The comments came at a news conference after Branstad spoke at the Iowa Renewable Fuels Summit in Altoona on Tuesday.

“Ted Cruz is ahead right now,” Branstad told reporters. “What we’re trying to do is educate the people in the state of Iowa. (Cruz) is the biggest opponent of renewable fuels. He actually introduced a bill in 2013 to immediately eliminate the Renewable Fuel Standard. He’s heavily financed by big oil. So we think once Iowans realize that fact, they might find other things attractive but he could be very damaging to our state.”

Branstad has generally stayed clear of endorsing or criticizing Republican presidential candidates during his six terms prior to the caucuses.

The lone exception was his endorsement of Republican White House contender Bob Dole, then a U.S. senator from Kansas, during the 1996 GOP nominating cycle. In his role as a former governor in 2000, Branstad supported George W. Bush prior to the Iowa caucuses.

Cruz, who is either leading or a close second in most Iowa polls, did not immediately respond to Branstad, but the campaign emailed supporters asking for donations.

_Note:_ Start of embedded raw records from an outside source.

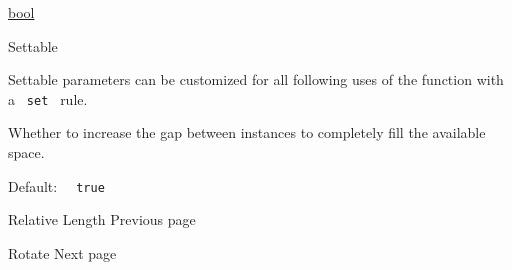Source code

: \href{/docs/reference/foundations/bool/}{bool}

{{ Settable }}

\label{parameters-justify-settable-tooltip}
Settable parameters can be customized for all following uses of the
function with a \texttt{\ set\ } rule.

Whether to increase the gap between instances to completely fill the
available space.

Default: \texttt{\ }{\texttt{\ true\ }}\texttt{\ }

\href{/docs/reference/layout/relative/}{\pandocbounded{}}

{ Relative Length } { Previous page }

\href{/docs/reference/layout/rotate/}{\pandocbounded{}}

{ Rotate } { Next page }
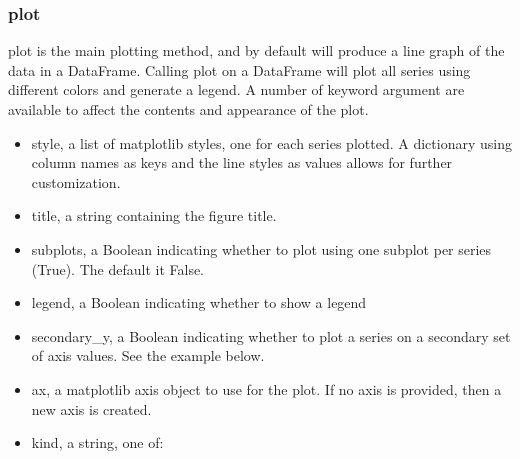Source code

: \documentclass[KSmain.tex]{subfiles}
\begin{document}
\subsubsection{plot}
plot is the main plotting method, and by default will produce a line graph of the data in a DataFrame.
Calling plot on a DataFrame will plot all series using different colors and generate a legend. A number of
keyword argument are available to affect the contents and appearance of the plot.
\begin{itemize}
\item style, a list of matplotlib styles, one for each series plotted. A dictionary using column names as
keys and the line styles as values allows for further customization.
\item title, a string containing the figure title.
\item subplots, a Boolean indicating whether to plot using one subplot per series (True). The default it
False.
\item legend, a Boolean indicating whether to show a legend
\item secondary\_y, a Boolean indicating whether to plot a series on a secondary set of axis values. See the
example below.
\item ax, a matplotlib axis object to use for the plot. If no axis is provided, then a new axis is created.
\item kind, a string, one of:
\end{itemize}

\end{document}
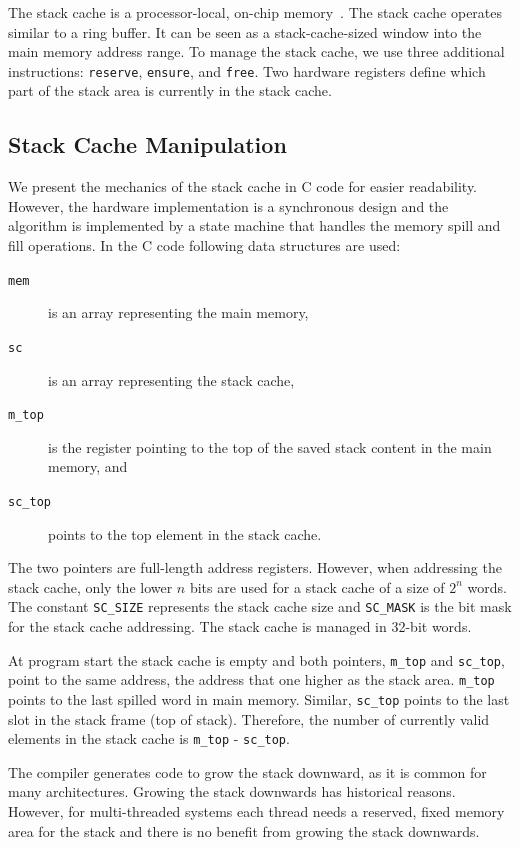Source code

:\documentclass[a4paper,fontsize=10pt,twoside,DIV15,BCOR12mm,headinclude=true,footinclude=false,pagesize,bibtotoc]{scrbook}
\newcommand{\code}[1]{{\texttt{#1}}}
\begin{document}
The stack cache is a processor-local, on-chip memory~\cite{patmos:stack:seus}. The stack
cache operates similar to a ring buffer. It can be seen as a stack-cache-sized
window into the main memory address range.
To manage the stack cache, we use three additional
instructions: \code{reserve}, \code{ensure},
and \code{free}. Two hardware registers define which
part of the stack area is currently in the stack cache.

\subsection{Stack Cache Manipulation}

We present the mechanics of the stack cache in C code for easier readability.
However, the hardware implementation is a synchronous design and
the algorithm is implemented by a state machine that handles
the memory spill and fill operations. In the C code following data structures are used:

\begin{description}
\item[\code{mem}] is an array representing the main memory,
\item[\code{sc}] is an array representing the stack cache,
\item[\code{m\_top}] is the register pointing to the top of the saved stack content in the main memory, and
\item[\code{sc\_top}] points to the top element in the stack cache.
\end{description}

The two pointers are full-length address registers. However,
when addressing the stack cache, only the lower $n$ bits
are used for a stack cache of a size of $2^n$ words.
The constant \code{SC\_SIZE} represents the stack
cache size and \code{SC\_MASK} is the bit mask for
the stack cache addressing. The stack cache is managed in 32-bit
words. %

At program start the stack cache is empty and both pointers,
\code{m\_top} and \code{sc\_top}, point to the same address,
the address that one higher as the stack area. \code{m\_top}
points to the last spilled word in main memory.
Similar, \code{sc\_top} points to the last slot in the stack
frame (top of stack). Therefore, the number of currently valid
elements in the stack cache is \code{m\_top} - \code{sc\_top}.

The compiler generates code to grow the stack downward,
as it is common for many architectures. Growing the stack downwards
has historical reasons. However, for multi-threaded
systems each thread needs a reserved, fixed memory area
for the stack and there is no benefit from growing the stack
downwards.
\end{document}
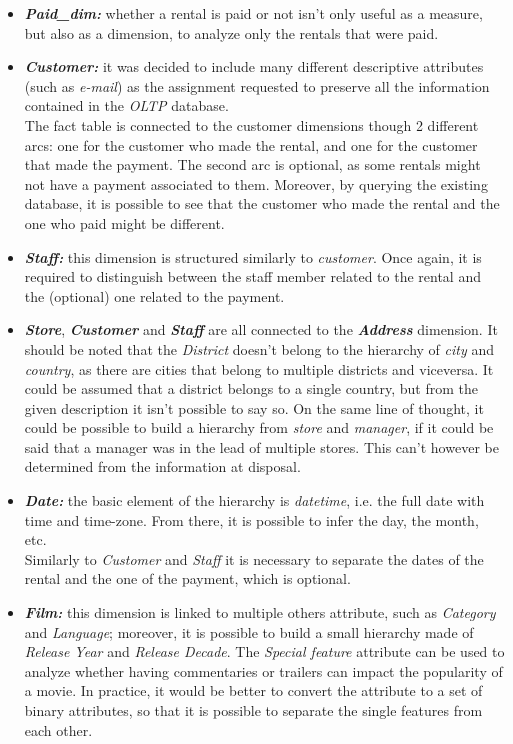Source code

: \documentclass[
10pt,
a4paper,
oneside,
headinclude,
footinclude]{article}
\begin{document}
\begin{itemize}
    \item \textbf{\textit{Paid\_dim:}} whether a rental is paid or not isn't only useful as a measure, but also as a dimension, to analyze only the rentals that were paid.
    \item \textbf{\textit{Customer:}} it was decided to include many different descriptive attributes (such as \textit{e-mail}) as the assignment requested to preserve all the information contained in the \textit{OLTP} database.\\
        The fact table is connected to the customer dimensions though 2 different arcs: one for the customer who made the rental, and one for the customer that made the payment. The second arc is optional, as some rentals might not have a payment associated to them. Moreover, by querying the existing database, it is possible to see that the customer who made the rental and the one who paid might be different.
    \item \textbf{\textit{Staff:}} this dimension is structured similarly to \textit{customer}. Once again, it is required to distinguish between the staff member related to the rental and the (optional) one related to the payment.
    \item \textbf{\textit{Store}}, \textbf{\textit{Customer}} and \textbf{\textit{Staff}} are all connected to the \textbf{\textit{Address}} dimension.
        It should be noted that the \textit{District} doesn't belong to the hierarchy of \textit{city} and \textit{country}, as there are cities that belong to multiple districts and viceversa. It could be assumed that a district belongs to a single country, but from the given description it isn't possible to say so.
        On the same line of thought, it could be possible to build a hierarchy from \textit{store} and \textit{manager}, if it could be said that a manager was in the lead of multiple stores. This can't however be determined from the information at disposal.
     \item \textbf{\textit{Date:}} the basic element of the hierarchy is \textit{datetime}, i.e. the full date with time and time-zone. From there, it is possible to infer the day, the month, etc.\\
         Similarly to \textit{Customer} and \textit{Staff} it is necessary to separate the dates of the rental and the one of the payment, which is optional.
     \item \textbf{\textit{Film:}} this dimension is linked to multiple others attribute, such as \textit{Category} and \textit{Language}; moreover, it is possible to build a small hierarchy made of \textit{Release Year} and \textit{Release Decade}. The \textit{Special feature} attribute can be used to analyze whether having commentaries or trailers can impact the popularity of a movie. In practice, it would be better to convert the attribute to a set of binary attributes, so that it is possible to separate the single features from each other. \\

\end{itemize}
\end{document}
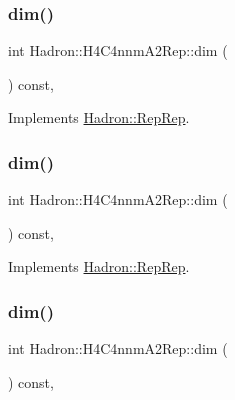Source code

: \subsubsection{\texorpdfstring{dim()}{dim()}\hspace{0.1cm}{\footnotesize\ttfamily [3/5]}}
{\footnotesize\ttfamily int Hadron\+::\+H4\+C4nnm\+A2\+Rep\+::dim (\begin{DoxyParamCaption}{ }\end{DoxyParamCaption}) const\hspace{0.3cm}{\ttfamily [inline]}, {\ttfamily [virtual]}}



Implements \mbox{\hyperlink{structHadron_1_1RepRep_a92c8802e5ed7afd7da43ccfd5b7cd92b}{Hadron\+::\+Rep\+Rep}}.

\mbox{\label{structHadron_1_1H4C4nnmA2Rep_a70814b73063ca353305cb82be8dd8b74}} 
\subsubsection{\texorpdfstring{dim()}{dim()}\hspace{0.1cm}{\footnotesize\ttfamily [4/5]}}
{\footnotesize\ttfamily int Hadron\+::\+H4\+C4nnm\+A2\+Rep\+::dim (\begin{DoxyParamCaption}{ }\end{DoxyParamCaption}) const\hspace{0.3cm}{\ttfamily [inline]}, {\ttfamily [virtual]}}



Implements \mbox{\hyperlink{structHadron_1_1RepRep_a92c8802e5ed7afd7da43ccfd5b7cd92b}{Hadron\+::\+Rep\+Rep}}.

\mbox{\label{structHadron_1_1H4C4nnmA2Rep_a70814b73063ca353305cb82be8dd8b74}} 
\subsubsection{\texorpdfstring{dim()}{dim()}\hspace{0.1cm}{\footnotesize\ttfamily [5/5]}}
{\footnotesize\ttfamily int Hadron\+::\+H4\+C4nnm\+A2\+Rep\+::dim (\begin{DoxyParamCaption}{ }\end{DoxyParamCaption}) const\hspace{0.3cm}{\ttfamily [inline]}, {\ttfamily [virtual]}}



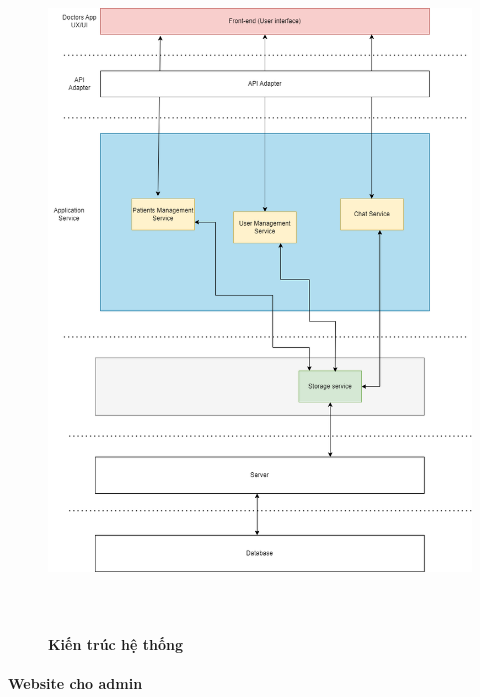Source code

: \begin{figure}[H]
  \centering
  \includegraphics[width=16cm,height=18cm]{Images/system/fmECG_architecture-Doctors.drawio.png}
  \caption[Kiến trúc hệ thống]{\bfseries \fontsize{12pt}{0pt}\selectfont Kiến trúc hệ thống}
  \label{hinh15} %
\end{figure}


\paragraph{Website cho admin}
\mbox{}

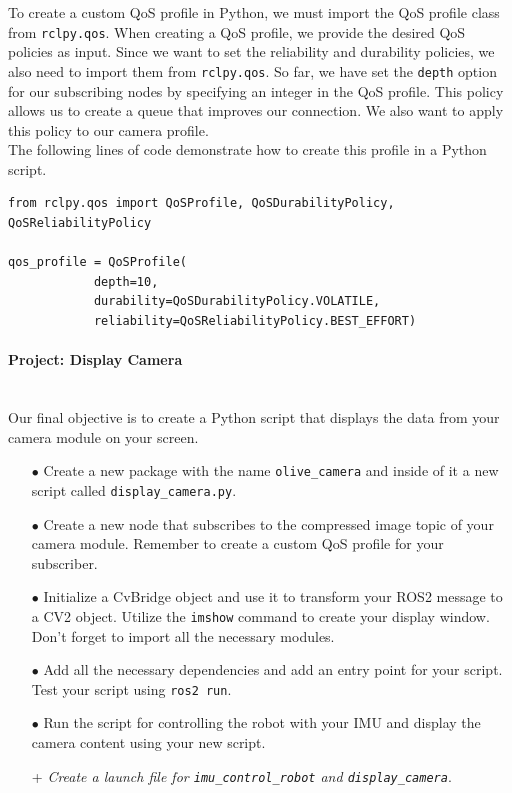 \documentclass{article}
\begin{document}
\noindent
To create a custom QoS profile in Python, we must import the QoS profile class from \texttt{rclpy.qos}. When creating a QoS profile, we provide the desired QoS policies as input. Since we want to set the reliability and durability policies, we also need to import them from \texttt{rclpy.qos}. So far, we have set the \texttt{depth} option for our subscribing nodes by specifying an integer in the QoS profile. This policy allows us to create a queue that improves our connection. We also want to apply this policy to our camera profile.\\

\noindent
The following lines of code demonstrate how to create this profile in a Python script.

\begin{verbatim}
from rclpy.qos import QoSProfile, QoSDurabilityPolicy, QoSReliabilityPolicy

qos_profile = QoSProfile(
            depth=10,
            durability=QoSDurabilityPolicy.VOLATILE,
            reliability=QoSReliabilityPolicy.BEST_EFFORT)
\end{verbatim}

\paragraph{Project: Display Camera}~\\
Our final objective is to create a Python script that displays the data from your camera module on your screen.

\begin{enumerate}
    \item[$\bullet$] Create a new package with the name \texttt{olive\_camera} and inside of it a new script called \texttt{display\_camera.py}.

    \item[$\bullet$] Create a new node that subscribes to the compressed image topic of your camera module. Remember to create a custom QoS profile for your subscriber. 

    \item[$\bullet$] Initialize a CvBridge object and use it to transform your ROS2 message to a CV2 object. Utilize the \texttt{imshow} command to create your display window. Don't forget to import all the necessary modules.

    \item[$\bullet$] Add all the necessary dependencies and add an entry point for your script. Test your script using \texttt{ros2 run}.

    \item[$\bullet$] Run the script for controlling the robot with your IMU and display the camera content using your new script.

    \item[+] \textit{Create a launch file for \texttt{imu\_control\_robot} and \texttt{display\_camera}}.
        
\end{enumerate}
\end{document}
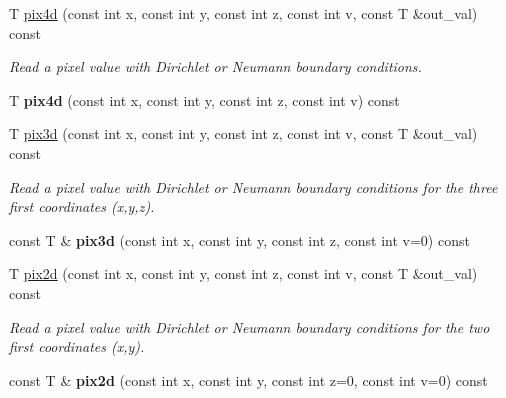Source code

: \begin{DoxyCompactItemize}
\item 
T \hyperlink{structcimg__library_1_1_c_img_af366238596df572d60f361a49cbfa22c}{pix4d} (const int x, const int y, const int z, const int v, const T \&out\_\-val) const 
\begin{DoxyCompactList}\small\item\em Read a pixel value with Dirichlet or Neumann boundary conditions. \item\end{DoxyCompactList}\item 
\hypertarget{structcimg__library_1_1_c_img_a56fb8028274770f44601e8f129a813b1}{
T {\bfseries pix4d} (const int x, const int y, const int z, const int v) const }
\label{structcimg__library_1_1_c_img_a56fb8028274770f44601e8f129a813b1}

\item 
\hypertarget{structcimg__library_1_1_c_img_a947e22cc453c54c0a0b0590e64d2095f}{
T \hyperlink{structcimg__library_1_1_c_img_a947e22cc453c54c0a0b0590e64d2095f}{pix3d} (const int x, const int y, const int z, const int v, const T \&out\_\-val) const }
\label{structcimg__library_1_1_c_img_a947e22cc453c54c0a0b0590e64d2095f}

\begin{DoxyCompactList}\small\item\em Read a pixel value with Dirichlet or Neumann boundary conditions for the three first coordinates ({\ttfamily x},{\ttfamily y},{\ttfamily z}). \item\end{DoxyCompactList}\item 
\hypertarget{structcimg__library_1_1_c_img_af2848105f5f38498da8bb1a049dd4c26}{
const T \& {\bfseries pix3d} (const int x, const int y, const int z, const int v=0) const }
\label{structcimg__library_1_1_c_img_af2848105f5f38498da8bb1a049dd4c26}

\item 
\hypertarget{structcimg__library_1_1_c_img_a04fbd850fa0db4802ee50c2129d2b4bd}{
T \hyperlink{structcimg__library_1_1_c_img_a04fbd850fa0db4802ee50c2129d2b4bd}{pix2d} (const int x, const int y, const int z, const int v, const T \&out\_\-val) const }
\label{structcimg__library_1_1_c_img_a04fbd850fa0db4802ee50c2129d2b4bd}

\begin{DoxyCompactList}\small\item\em Read a pixel value with Dirichlet or Neumann boundary conditions for the two first coordinates ({\ttfamily x},{\ttfamily y}). \item\end{DoxyCompactList}\item 
\hypertarget{structcimg__library_1_1_c_img_a074bd755ee1a53bd94309b48e7b19b8f}{
const T \& {\bfseries pix2d} (const int x, const int y, const int z=0, const int v=0) const }
\label{structcimg__library_1_1_c_img_a074bd755ee1a53bd94309b48e7b19b8f}


\end{DoxyCompactItemize}
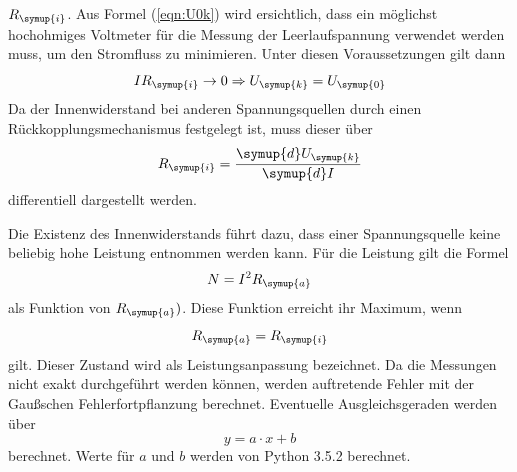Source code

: $R_\symup{i}$.
Aus Formel (\ref{eqn:U0k}) wird ersichtlich, dass ein möglichst hochohmiges
Voltmeter für die Messung der Leerlaufspannung verwendet werden muss, um den
Stromfluss zu minimieren. Unter diesen Voraussetzungen gilt dann
\begin{equation*}
  I R_\symup{i} \rightarrow 0 \Rightarrow U_\symup{k} = U_\symup{0}
\end{equation*}
Da der Innenwiderstand bei anderen Spannungsquellen durch einen
Rückkopplungsmechanismus festgelegt ist, muss dieser über
\begin{equation}
  R_\symup{i}=\frac{\symup{d}U_\symup{k}}{\symup{d}I}
\end{equation}
differentiell dargestellt werden.

Die Existenz des Innenwiderstands führt dazu, dass einer Spannungsquelle keine
beliebig hohe Leistung entnommen werden kann. Für die Leistung gilt die Formel
\begin{equation}
  N=I^2R_\symup{a}
\end{equation}
als Funktion von $R_\symup{a})$. Diese Funktion erreicht ihr Maximum, wenn
\begin{equation*}
  R_\symup{a} = R_\symup{i}
\end{equation*}
gilt. Dieser Zustand wird als Leistungsanpassung bezeichnet.
Da die Messungen nicht exakt durchgeführt werden können, werden auftretende
Fehler mit der Gaußschen Fehlerfortpflanzung berechnet.
Eventuelle Ausgleichsgeraden werden über
\begin{equation}
  y = a \cdot x + b
\end{equation}
berechnet. Werte für $a$ und $b$ werden von Python 3.5.2 berechnet.
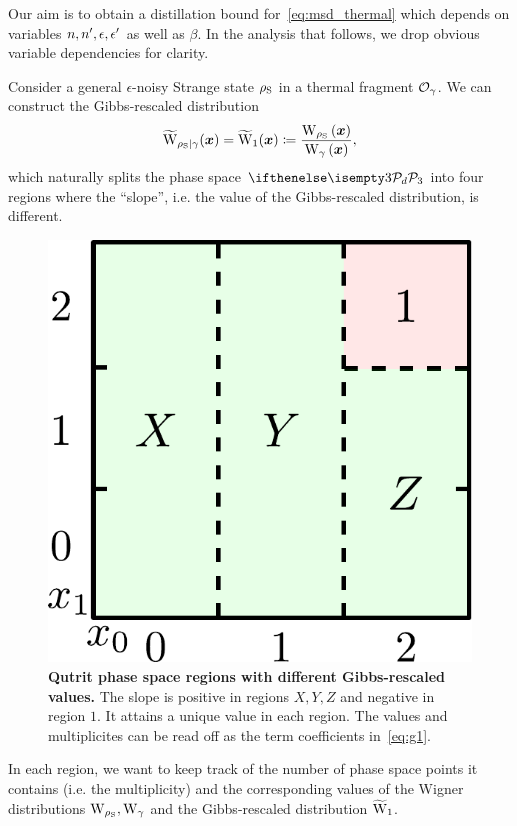 \documentclass[pra,
aps,
twocolumn,
superscriptaddress,
groupedaddress,
nofootinbib,
reprint
]{revtex4-1}
\begin{document}
Our aim is to obtain a distillation bound for~\cref{eq:msd_thermal} which depends on variables $n, \tt, \epsilon, \epsilon'$ as well as $\beta$.
In the analysis that follows, we drop obvious variable dependencies for clarity.

Consider a general $\epsilon$-noisy Strange state $\noisys$ in a thermal fragment $\O_{\gamma}$.
We can construct the Gibbs-rescaled distribution 
\begin{equation}
	\widetilde{\rm{W}}_{\noisys|\gamma}(\bmx) = \widetilde{\rm{W}}_1(\bmx) \coloneqq \frac{\W[\bmx]{\noisys}}{\W[\bmx]{\gamma}},
\end{equation}
which naturally splits the phase space $\pd[3]$ into four regions where the ``slope'', i.e. the value of the Gibbs-rescaled distribution, is different.
\begin{figure}[h]
    \centering
    \includegraphics[scale=0.5]{figs/pd_split_thermal.pdf}
    \caption{\textbf{Qutrit phase space regions with different Gibbs-rescaled values.}
    The slope is positive in regions $X,Y,Z$ and negative in region $1$.
    It attains a unique value in each region.
    The values and multiplicites can be read off as the term coefficients in~\cref{eq:g1}.
    }
    \label{fig:pd_split_thermal}
\end{figure}
In each region, we want to keep track of the number of phase space points it contains (i.e. the multiplicity) and the corresponding values of the Wigner distributions $\W{\noisys}, \W{\gamma}$ and the Gibbs-rescaled distribution $\widetilde{\rm{W}}_1$. 
\end{document}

“The longest serving Republican career politician in the nation and his politically connected family is coordinating with establishment politicians and super PACs to lead an 11th hour attack against us and sink our campaign,” the email partially read.

Cruz’s lack of support for the Renewable Fuel Standard has put him in the crosshairs of biofuel supporters.

The Renewable Fuel Standard is a federal program that requires transportation fuel sold in the U.S. to contain a minimum volume of renewable fuels. The RFS originated with the Energy Policy Act of 2005 and was expanded and extended by the Energy Independence and Security Act of 2007. Control of fuel standards is set to become the providence of the EPA in 2022 unless Congress extends the program.

Critics cite the Cruz-sponsored 2013 “Renewable Fuel Standards Repeal Act” and his ties with the oil industry as reason for concern. Cruz did declare support for the RFS until it expires in 2022 at a recent campaign stop in Sioux Center.

According to Politico, Cruz did respond to reporters’ questions later Tuesday afternoon. He said this attack was all about the “establishment” and “cronyism” in Washington.

“I’m saying Iowa corn farmers are wonderful Americans, but Iowa corn farmers are not career politicians,” Cruz said, taking another shot at Branstad. “Iowa corn farmers are frustrated with career politicians. They’re fed up with politicians who make deals every day to grow government, to expand the debt.”

Other candidates, especially front-runner Donald Trump, jumped at the opportunity to pile on Cruz.

“Wow, the highly respected Governor of Iowa just stated that ‘Ted Cruz must be defeated.’ Big (shocker)! People do not like Ted,” Trump wrote on Twitter.

U.S. Rep. Steve King, a Kiron Republican and high-profile Cruz supporter, called Branstad’s move an “unendorsement,” saying that Branstad is supporting Donald Trump by default, according to the Associated Press.

The most recent Des Moines Register/Bloomberg poll shows Cruz with a 25 percent to 22 percent lead over Trump among those likely to attend the Republican caucuses Feb. 1.